**Instructions to follow:**
A single number is the answer here: the count of lines in the records below in which the word "RMSE" appears.
--------------------------------------------------
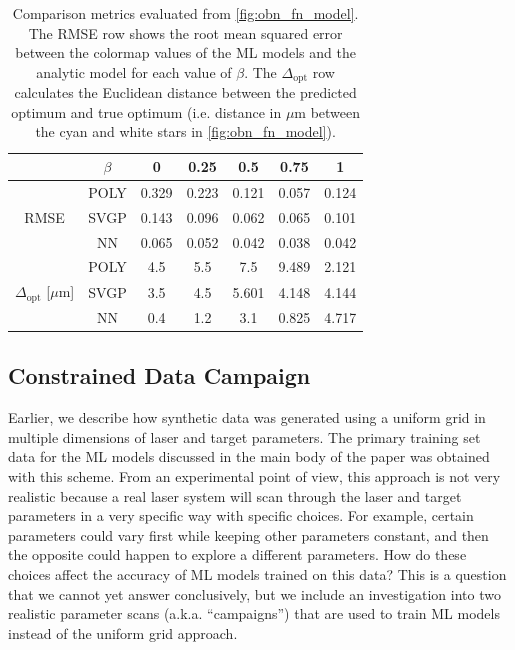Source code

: \begin{table}
	\centering
	\begin{tabular}{|c||c|ccccc|}
		\hline
		&$\beta$   & 0        & 0.25     & 0.5      & 0.75     & 1        \\ 
		\hline
		& POLY & 0.329   & 0.223  & 0.121   & 0.057 & 0.124  \\
		RMSE & SVGP & 0.143  & 0.096 & 0.062 & 0.065 & 0.101  \\
		&NN   & 0.065 & 0.052 & 0.042 & 0.038 & 0.042 \\
		\hline 
		& POLY & 4.5 & 5.5  & 7.5     & 9.489  & 2.121 \\
		$\Delta_\text{opt}$ [$\mu$m] &SVGP & 3.5 & 4.5  & 5.601 & 4.148  & 4.144 \\
		&NN   & 0.4 & 1.2  & 3.1     & 0.825 & 4.717 \\
		\hline
	\end{tabular}
	\caption{Comparison metrics evaluated from \autoref{fig:obn_fn_model}. The RMSE row shows the root mean squared error between the colormap values of the ML models and the analytic model for each value of $\beta$. The $\Delta_\text{opt}$ row calculates the Euclidean distance between the predicted optimum and true optimum (i.e. distance in $\mu$m between the cyan and white stars in \autoref{fig:obn_fn_model}).}
	\label{tab:opt_results}
\end{table}
 
\subsection{Constrained Data Campaign}

Earlier, we describe how synthetic data was generated using a uniform grid in multiple dimensions of laser and target parameters. The primary training set data for the ML models discussed in the main body of the paper was obtained with this scheme. From an experimental point of view, this approach is not very realistic because a real laser system will scan through the laser and target parameters in a very specific way with specific choices. For example, certain parameters could vary first while keeping other parameters constant, and then the opposite could happen to explore a different parameters. How do these choices affect the accuracy of \gls{ML} models trained on this data? This is a question that we cannot yet answer conclusively, but we include an investigation into two realistic parameter scans (a.k.a. ``campaigns'') that are used to train \gls{ML} models instead of the uniform grid approach.

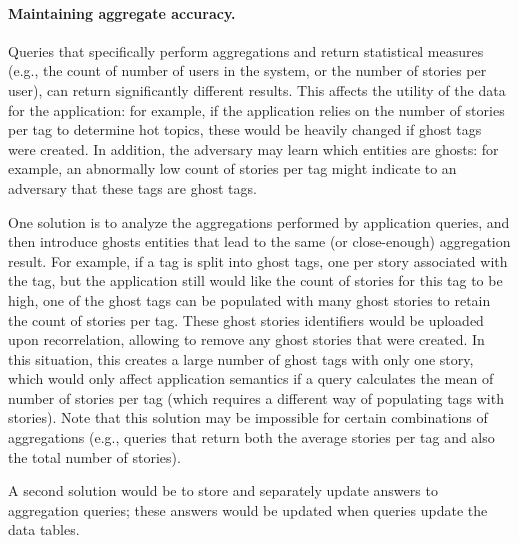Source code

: \paragraph{Maintaining aggregate accuracy.}
Queries that specifically perform aggregations and return statistical measures (e.g.,
the count of number of users in the system, or the number of stories per user), can return
significantly different results. This affects the utility of the data for the application: for
example, if the application relies on the number of stories per tag to determine hot topics, these
would be heavily changed if ghost tags were created.  In addition, the adversary may learn which
entities are ghosts: for example, an abnormally low count of stories per tag might indicate to an
adversary that these tags are ghost tags.  

One solution is to analyze the aggregations performed by application queries, and then
introduce ghosts entities that lead to the same (or close-enough) aggregation result. For example,
if a tag is split into ghost tags, one per story associated with the tag, but the application still
would like the count of stories for this tag to be high, one of the ghost tags can be populated with
many ghost stories to retain the count of stories per tag. These ghost stories identifiers would be
uploaded upon recorrelation, allowing \sys{} to remove any ghost stories that were created. In this
situation, this creates a large number of ghost tags with only one story, which would only affect
application semantics if a query calculates the mean of number of stories per tag (which requires a
different way of populating tags with stories). Note that this solution may be impossible for  
certain combinations of aggregations (e.g., queries that return both the average stories per tag and also
the total number of stories).

A second solution would be to store and separately update answers to aggregation queries;
these answers would be updated when queries update the data tables.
--------------------------------------------------
**Answer section:**
2